● **What this task involves**: Restate the records that follow word for word; no pictures should appear.

:: Input data

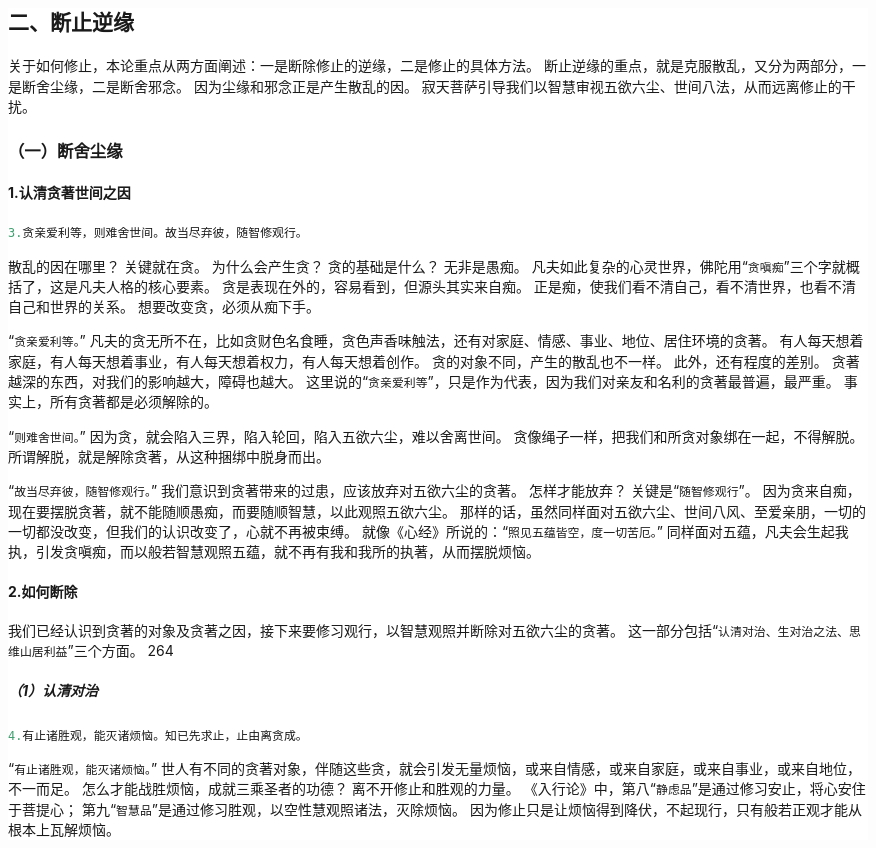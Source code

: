 ## 二、断止逆缘
关于如何修止，本论重点从两方面阐述：一是断除修止的逆缘，二是修止的具体方法。
断止逆缘的重点，就是克服散乱，又分为两部分，一是断舍尘缘，二是断舍邪念。
因为尘缘和邪念正是产生散乱的因。
寂天菩萨引导我们以智慧审视五欲六尘、世间八法，从而远离修止的干扰。
### （一）断舍尘缘
#### 1.认清贪著世间之因
```r
3.贪亲爱利等，则难舍世间。故当尽弃彼，随智修观行。
```
散乱的因在哪里？
关键就在贪。
为什么会产生贪？
贪的基础是什么？
无非是愚痴。
凡夫如此复杂的心灵世界，佛陀用“`贪嗔痴`”三个字就概括了，这是凡夫人格的核心要素。
贪是表现在外的，容易看到，但源头其实来自痴。
正是痴，使我们看不清自己，看不清世界，也看不清自己和世界的关系。
想要改变贪，必须从痴下手。

“`贪亲爱利等。`”
凡夫的贪无所不在，比如贪财色名食睡，贪色声香味触法，还有对家庭、情感、事业、地位、居住环境的贪著。
有人每天想着家庭，有人每天想着事业，有人每天想着权力，有人每天想着创作。
贪的对象不同，产生的散乱也不一样。
此外，还有程度的差别。
贪著越深的东西，对我们的影响越大，障碍也越大。
这里说的“`贪亲爱利等`”，只是作为代表，因为我们对亲友和名利的贪著最普遍，最严重。
事实上，所有贪著都是必须解除的。

“`则难舍世间。`”
因为贪，就会陷入三界，陷入轮回，陷入五欲六尘，难以舍离世间。
贪像绳子一样，把我们和所贪对象绑在一起，不得解脱。
所谓解脱，就是解除贪著，从这种捆绑中脱身而出。

“`故当尽弃彼，随智修观行。`”
我们意识到贪著带来的过患，应该放弃对五欲六尘的贪著。
怎样才能放弃？
关键是“`随智修观行`”。
因为贪来自痴，现在要摆脱贪著，就不能随顺愚痴，而要随顺智慧，以此观照五欲六尘。
那样的话，虽然同样面对五欲六尘、世间八风、至爱亲朋，一切的一切都没改变，但我们的认识改变了，心就不再被束缚。
就像《心经》所说的：“`照见五蕴皆空，度一切苦厄。`”
同样面对五蕴，凡夫会生起我执，引发贪嗔痴，而以般若智慧观照五蕴，就不再有我和我所的执著，从而摆脱烦恼。

#### 2.如何断除
我们已经认识到贪著的对象及贪著之因，接下来要修习观行，以智慧观照并断除对五欲六尘的贪著。
这一部分包括“`认清对治、生对治之法、思维山居利益`”三个方面。
264
##### （1）认清对治
```r
4.有止诸胜观，能灭诸烦恼。知已先求止，止由离贪成。
```
“`有止诸胜观，能灭诸烦恼。`”
世人有不同的贪著对象，伴随这些贪，就会引发无量烦恼，或来自情感，或来自家庭，或来自事业，或来自地位，不一而足。
怎么才能战胜烦恼，成就三乘圣者的功德？
离不开修止和胜观的力量。
《入行论》中，第八“`静虑品`”是通过修习安止，将心安住于菩提心；
第九“`智慧品`”是通过修习胜观，以空性慧观照诸法，灭除烦恼。
因为修止只是让烦恼得到降伏，不起现行，只有般若正观才能从根本上瓦解烦恼。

::::

● **Task solution**:
Source code

: ## 二、断止逆缘
关于如何修止，本论重点从两方面阐述：一是断除修止的逆缘，二是修止的具体方法。
断止逆缘的重点，就是克服散乱，又分为两部分，一是断舍尘缘，二是断舍邪念。
因为尘缘和邪念正是产生散乱的因。
寂天菩萨引导我们以智慧审视五欲六尘、世间八法，从而远离修止的干扰。
### （一）断舍尘缘
#### 1.认清贪著世间之因
```r
3.贪亲爱利等，则难舍世间。故当尽弃彼，随智修观行。
```
散乱的因在哪里？
关键就在贪。
为什么会产生贪？
贪的基础是什么？
无非是愚痴。
凡夫如此复杂的心灵世界，佛陀用“`贪嗔痴`”三个字就概括了，这是凡夫人格的核心要素。
贪是表现在外的，容易看到，但源头其实来自痴。
正是痴，使我们看不清自己，看不清世界，也看不清自己和世界的关系。
想要改变贪，必须从痴下手。

“`贪亲爱利等。`”
凡夫的贪无所不在，比如贪财色名食睡，贪色声香味触法，还有对家庭、情感、事业、地位、居住环境的贪著。
有人每天想着家庭，有人每天想着事业，有人每天想着权力，有人每天想着创作。
贪的对象不同，产生的散乱也不一样。
此外，还有程度的差别。
贪著越深的东西，对我们的影响越大，障碍也越大。
这里说的“`贪亲爱利等`”，只是作为代表，因为我们对亲友和名利的贪著最普遍，最严重。
事实上，所有贪著都是必须解除的。

“`则难舍世间。`”
因为贪，就会陷入三界，陷入轮回，陷入五欲六尘，难以舍离世间。
贪像绳子一样，把我们和所贪对象绑在一起，不得解脱。
所谓解脱，就是解除贪著，从这种捆绑中脱身而出。

“`故当尽弃彼，随智修观行。`”
我们意识到贪著带来的过患，应该放弃对五欲六尘的贪著。
怎样才能放弃？
关键是“`随智修观行`”。
因为贪来自痴，现在要摆脱贪著，就不能随顺愚痴，而要随顺智慧，以此观照五欲六尘。
那样的话，虽然同样面对五欲六尘、世间八风、至爱亲朋，一切的一切都没改变，但我们的认识改变了，心就不再被束缚。
就像《心经》所说的：“`照见五蕴皆空，度一切苦厄。`”
同样面对五蕴，凡夫会生起我执，引发贪嗔痴，而以般若智慧观照五蕴，就不再有我和我所的执著，从而摆脱烦恼。

#### 2.如何断除
我们已经认识到贪著的对象及贪著之因，接下来要修习观行，以智慧观照并断除对五欲六尘的贪著。
这一部分包括“`认清对治、生对治之法、思维山居利益`”三个方面。
264
##### （1）认清对治
```r
4.有止诸胜观，能灭诸烦恼。知已先求止，止由离贪成。
```
“`有止诸胜观，能灭诸烦恼。`”
世人有不同的贪著对象，伴随这些贪，就会引发无量烦恼，或来自情感，或来自家庭，或来自事业，或来自地位，不一而足。
怎么才能战胜烦恼，成就三乘圣者的功德？
离不开修止和胜观的力量。
《入行论》中，第八“`静虑品`”是通过修习安止，将心安住于菩提心；
第九“`智慧品`”是通过修习胜观，以空性慧观照诸法，灭除烦恼。
因为修止只是让烦恼得到降伏，不起现行，只有般若正观才能从根本上瓦解烦恼。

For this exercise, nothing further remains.